• [Task to carry out]: Give the lines below again exactly, starting with the line that holds "- Test file" and going on through the line that holds "- Add PII detection".

START Provided material

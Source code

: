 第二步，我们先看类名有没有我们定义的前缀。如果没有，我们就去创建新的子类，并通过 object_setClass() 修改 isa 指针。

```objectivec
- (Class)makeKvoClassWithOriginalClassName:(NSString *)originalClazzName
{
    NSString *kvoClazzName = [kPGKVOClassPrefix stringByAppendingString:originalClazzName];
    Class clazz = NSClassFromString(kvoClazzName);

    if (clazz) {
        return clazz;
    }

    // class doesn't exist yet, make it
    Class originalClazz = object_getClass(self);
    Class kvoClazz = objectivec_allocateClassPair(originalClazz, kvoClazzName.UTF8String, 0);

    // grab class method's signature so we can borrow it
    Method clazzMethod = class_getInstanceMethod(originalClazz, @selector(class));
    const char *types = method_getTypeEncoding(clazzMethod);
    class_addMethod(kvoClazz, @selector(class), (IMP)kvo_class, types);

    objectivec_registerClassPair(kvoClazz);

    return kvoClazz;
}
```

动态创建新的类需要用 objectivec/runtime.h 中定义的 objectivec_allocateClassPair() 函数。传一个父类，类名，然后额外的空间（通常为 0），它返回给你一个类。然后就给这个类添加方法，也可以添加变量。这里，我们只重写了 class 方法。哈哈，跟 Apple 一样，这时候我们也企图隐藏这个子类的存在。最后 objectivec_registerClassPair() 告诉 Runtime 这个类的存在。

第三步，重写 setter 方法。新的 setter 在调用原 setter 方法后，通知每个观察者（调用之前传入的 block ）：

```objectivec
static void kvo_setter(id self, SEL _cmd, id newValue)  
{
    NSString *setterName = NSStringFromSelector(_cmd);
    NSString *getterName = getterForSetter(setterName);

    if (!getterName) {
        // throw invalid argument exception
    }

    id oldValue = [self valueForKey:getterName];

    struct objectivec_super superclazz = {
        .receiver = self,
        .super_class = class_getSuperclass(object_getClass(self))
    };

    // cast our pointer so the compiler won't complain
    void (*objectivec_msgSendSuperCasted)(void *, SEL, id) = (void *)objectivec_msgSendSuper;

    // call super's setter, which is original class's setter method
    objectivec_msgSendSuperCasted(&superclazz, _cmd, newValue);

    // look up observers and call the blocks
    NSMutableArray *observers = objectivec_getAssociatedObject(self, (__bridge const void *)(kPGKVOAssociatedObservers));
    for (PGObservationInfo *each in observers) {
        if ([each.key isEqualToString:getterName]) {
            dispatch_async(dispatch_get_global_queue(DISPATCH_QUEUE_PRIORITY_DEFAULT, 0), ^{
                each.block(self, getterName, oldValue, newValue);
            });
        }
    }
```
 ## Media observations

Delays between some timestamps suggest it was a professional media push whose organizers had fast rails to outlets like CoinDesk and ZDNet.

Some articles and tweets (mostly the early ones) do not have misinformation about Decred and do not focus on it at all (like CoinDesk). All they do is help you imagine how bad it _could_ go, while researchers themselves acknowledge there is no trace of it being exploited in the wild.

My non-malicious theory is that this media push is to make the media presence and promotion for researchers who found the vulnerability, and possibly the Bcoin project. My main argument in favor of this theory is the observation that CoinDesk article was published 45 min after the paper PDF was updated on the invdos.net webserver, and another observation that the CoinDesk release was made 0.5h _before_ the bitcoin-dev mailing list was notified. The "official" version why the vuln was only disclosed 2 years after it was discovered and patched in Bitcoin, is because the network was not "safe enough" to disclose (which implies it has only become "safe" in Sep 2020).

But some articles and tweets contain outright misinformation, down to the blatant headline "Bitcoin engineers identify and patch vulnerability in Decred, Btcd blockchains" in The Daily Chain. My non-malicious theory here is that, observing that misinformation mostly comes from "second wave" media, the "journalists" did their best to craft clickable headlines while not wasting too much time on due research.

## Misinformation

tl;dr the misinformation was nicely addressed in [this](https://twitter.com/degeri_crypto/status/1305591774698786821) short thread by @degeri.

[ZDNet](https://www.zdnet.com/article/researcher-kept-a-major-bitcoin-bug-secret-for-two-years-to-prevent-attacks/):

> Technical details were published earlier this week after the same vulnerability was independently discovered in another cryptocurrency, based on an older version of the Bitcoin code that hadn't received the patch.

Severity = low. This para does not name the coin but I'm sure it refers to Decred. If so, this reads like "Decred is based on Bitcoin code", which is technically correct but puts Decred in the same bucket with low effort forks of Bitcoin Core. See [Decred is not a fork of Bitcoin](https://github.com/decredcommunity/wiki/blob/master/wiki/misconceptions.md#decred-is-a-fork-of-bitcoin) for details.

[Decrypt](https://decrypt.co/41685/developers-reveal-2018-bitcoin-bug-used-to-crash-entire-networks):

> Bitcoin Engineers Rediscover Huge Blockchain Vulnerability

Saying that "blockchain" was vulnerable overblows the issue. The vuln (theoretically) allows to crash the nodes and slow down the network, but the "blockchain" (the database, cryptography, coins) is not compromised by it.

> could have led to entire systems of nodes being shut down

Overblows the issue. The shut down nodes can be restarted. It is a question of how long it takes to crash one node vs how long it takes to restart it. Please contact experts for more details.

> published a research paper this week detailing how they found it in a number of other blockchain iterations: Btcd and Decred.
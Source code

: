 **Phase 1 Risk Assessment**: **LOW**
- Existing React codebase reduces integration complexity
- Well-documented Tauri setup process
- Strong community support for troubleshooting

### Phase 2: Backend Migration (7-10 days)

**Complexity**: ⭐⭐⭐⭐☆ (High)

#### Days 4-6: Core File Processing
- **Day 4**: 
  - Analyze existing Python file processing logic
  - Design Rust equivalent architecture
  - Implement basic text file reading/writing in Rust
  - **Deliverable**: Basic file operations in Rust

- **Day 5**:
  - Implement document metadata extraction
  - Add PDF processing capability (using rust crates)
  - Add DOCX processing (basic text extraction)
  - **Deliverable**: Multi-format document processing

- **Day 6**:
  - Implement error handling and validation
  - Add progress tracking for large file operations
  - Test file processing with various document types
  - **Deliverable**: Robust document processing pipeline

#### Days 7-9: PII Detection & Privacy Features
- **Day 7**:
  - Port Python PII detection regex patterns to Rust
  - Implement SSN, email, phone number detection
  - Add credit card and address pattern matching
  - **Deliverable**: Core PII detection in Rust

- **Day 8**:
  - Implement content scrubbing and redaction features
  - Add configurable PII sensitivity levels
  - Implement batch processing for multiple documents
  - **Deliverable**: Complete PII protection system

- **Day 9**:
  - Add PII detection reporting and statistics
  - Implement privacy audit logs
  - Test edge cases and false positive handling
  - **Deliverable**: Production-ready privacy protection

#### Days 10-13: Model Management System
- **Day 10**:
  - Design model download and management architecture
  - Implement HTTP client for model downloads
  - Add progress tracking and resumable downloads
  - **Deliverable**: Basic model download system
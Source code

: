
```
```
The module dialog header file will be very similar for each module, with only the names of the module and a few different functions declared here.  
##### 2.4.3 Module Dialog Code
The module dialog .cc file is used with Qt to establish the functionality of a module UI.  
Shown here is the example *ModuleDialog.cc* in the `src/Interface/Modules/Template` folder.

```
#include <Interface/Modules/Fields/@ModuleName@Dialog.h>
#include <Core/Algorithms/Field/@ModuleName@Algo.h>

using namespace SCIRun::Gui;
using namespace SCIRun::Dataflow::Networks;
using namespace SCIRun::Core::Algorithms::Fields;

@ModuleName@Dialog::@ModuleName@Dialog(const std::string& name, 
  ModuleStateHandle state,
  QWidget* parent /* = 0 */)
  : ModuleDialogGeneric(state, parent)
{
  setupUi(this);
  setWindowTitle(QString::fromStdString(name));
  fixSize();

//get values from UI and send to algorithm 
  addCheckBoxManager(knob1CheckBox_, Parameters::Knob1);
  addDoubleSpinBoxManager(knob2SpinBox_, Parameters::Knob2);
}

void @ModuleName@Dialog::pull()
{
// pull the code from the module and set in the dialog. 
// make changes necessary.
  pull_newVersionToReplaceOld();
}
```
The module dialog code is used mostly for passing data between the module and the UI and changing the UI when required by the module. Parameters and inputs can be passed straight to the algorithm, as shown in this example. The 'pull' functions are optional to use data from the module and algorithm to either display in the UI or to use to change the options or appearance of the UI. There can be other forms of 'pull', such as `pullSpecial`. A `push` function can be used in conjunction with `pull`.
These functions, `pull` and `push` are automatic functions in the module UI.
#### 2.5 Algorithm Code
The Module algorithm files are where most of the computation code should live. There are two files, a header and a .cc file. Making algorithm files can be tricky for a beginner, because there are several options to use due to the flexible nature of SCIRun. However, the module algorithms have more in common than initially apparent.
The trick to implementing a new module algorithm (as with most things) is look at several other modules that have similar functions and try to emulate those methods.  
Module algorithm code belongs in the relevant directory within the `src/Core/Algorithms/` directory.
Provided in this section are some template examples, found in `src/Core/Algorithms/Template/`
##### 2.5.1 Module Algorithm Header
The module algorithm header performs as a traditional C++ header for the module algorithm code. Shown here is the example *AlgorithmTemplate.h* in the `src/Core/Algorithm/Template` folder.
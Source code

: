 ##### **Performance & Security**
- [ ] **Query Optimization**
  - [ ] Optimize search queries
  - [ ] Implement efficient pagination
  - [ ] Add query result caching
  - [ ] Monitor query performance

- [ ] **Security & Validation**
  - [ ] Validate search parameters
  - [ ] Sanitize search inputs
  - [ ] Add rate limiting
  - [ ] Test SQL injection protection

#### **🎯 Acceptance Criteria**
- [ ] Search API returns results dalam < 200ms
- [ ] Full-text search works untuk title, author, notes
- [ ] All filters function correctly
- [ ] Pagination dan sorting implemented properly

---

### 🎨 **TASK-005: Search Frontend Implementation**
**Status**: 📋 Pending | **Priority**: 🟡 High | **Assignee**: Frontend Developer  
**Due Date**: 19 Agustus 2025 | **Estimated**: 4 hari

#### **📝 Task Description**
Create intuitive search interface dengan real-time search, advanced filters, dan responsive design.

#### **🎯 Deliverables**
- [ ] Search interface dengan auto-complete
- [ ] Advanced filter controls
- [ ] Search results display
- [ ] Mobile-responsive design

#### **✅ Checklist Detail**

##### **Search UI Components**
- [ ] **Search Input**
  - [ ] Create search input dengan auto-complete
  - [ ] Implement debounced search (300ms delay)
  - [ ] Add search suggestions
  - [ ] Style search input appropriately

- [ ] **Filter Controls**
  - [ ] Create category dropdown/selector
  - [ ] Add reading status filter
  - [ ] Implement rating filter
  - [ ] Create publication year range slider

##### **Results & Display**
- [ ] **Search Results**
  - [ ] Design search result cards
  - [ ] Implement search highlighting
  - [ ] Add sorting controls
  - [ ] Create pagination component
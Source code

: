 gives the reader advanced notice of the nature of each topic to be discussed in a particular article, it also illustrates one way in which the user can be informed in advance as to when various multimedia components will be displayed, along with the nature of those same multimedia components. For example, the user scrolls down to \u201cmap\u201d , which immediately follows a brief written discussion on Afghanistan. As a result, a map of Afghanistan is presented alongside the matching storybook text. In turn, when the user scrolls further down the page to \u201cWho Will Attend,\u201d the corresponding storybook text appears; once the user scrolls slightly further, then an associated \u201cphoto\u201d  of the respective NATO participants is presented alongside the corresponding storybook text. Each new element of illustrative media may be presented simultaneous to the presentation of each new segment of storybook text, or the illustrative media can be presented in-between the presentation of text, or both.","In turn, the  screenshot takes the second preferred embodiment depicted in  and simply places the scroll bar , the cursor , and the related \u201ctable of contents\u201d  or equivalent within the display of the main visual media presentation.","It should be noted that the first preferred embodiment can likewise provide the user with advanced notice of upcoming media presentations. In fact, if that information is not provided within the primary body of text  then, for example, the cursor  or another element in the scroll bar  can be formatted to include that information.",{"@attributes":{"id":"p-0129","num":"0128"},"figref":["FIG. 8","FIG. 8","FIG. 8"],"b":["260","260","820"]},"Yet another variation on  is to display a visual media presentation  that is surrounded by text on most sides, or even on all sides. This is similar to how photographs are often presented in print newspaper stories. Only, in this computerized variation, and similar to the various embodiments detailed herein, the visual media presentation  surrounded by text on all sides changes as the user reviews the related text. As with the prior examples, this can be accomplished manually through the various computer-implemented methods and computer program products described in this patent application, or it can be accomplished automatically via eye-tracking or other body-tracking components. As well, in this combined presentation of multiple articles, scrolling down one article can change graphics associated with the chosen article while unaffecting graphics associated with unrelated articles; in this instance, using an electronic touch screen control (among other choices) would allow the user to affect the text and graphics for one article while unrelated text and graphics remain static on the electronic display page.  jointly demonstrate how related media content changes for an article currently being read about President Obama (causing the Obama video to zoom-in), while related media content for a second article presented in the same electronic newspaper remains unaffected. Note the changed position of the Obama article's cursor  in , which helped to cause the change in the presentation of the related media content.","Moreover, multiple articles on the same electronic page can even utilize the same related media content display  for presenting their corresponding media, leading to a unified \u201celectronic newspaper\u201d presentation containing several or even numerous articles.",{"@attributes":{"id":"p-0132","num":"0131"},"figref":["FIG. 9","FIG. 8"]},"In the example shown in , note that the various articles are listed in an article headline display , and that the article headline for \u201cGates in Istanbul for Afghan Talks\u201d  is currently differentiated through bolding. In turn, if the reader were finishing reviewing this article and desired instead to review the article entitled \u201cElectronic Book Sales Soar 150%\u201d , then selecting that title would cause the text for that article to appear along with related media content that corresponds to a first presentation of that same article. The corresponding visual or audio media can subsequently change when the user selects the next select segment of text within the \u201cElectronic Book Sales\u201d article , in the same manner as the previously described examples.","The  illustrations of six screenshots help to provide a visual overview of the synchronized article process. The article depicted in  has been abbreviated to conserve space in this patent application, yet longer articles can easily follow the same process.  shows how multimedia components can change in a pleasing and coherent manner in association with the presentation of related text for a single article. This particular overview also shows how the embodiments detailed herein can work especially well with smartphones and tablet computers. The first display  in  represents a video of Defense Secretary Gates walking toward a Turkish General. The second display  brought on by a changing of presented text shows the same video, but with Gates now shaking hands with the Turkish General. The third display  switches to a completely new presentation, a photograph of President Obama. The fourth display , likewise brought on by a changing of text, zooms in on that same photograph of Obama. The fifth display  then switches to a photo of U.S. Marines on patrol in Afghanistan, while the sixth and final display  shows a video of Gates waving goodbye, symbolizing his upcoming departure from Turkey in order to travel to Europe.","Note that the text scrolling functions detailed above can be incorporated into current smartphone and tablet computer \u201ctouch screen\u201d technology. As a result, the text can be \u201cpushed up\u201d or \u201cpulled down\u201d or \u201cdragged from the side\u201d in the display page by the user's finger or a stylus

END Provided material

• [Task response]:
  - Test file processing with various document types
  - **Deliverable**: Robust document processing pipeline

#### Days 7-9: PII Detection & Privacy Features
- **Day 7**:
  - Port Python PII detection regex patterns to Rust
  - Implement SSN, email, phone number detection
  - Add credit card and address pattern matching
  - **Deliverable**: Core PII detection in Rust

- **Day 8**:
  - Implement content scrubbing and redaction features
  - Add configurable PII sensitivity levels
  - Implement batch processing for multiple documents
  - **Deliverable**: Complete PII protection system

- **Day 9**:
  - Add PII detection reporting and statistics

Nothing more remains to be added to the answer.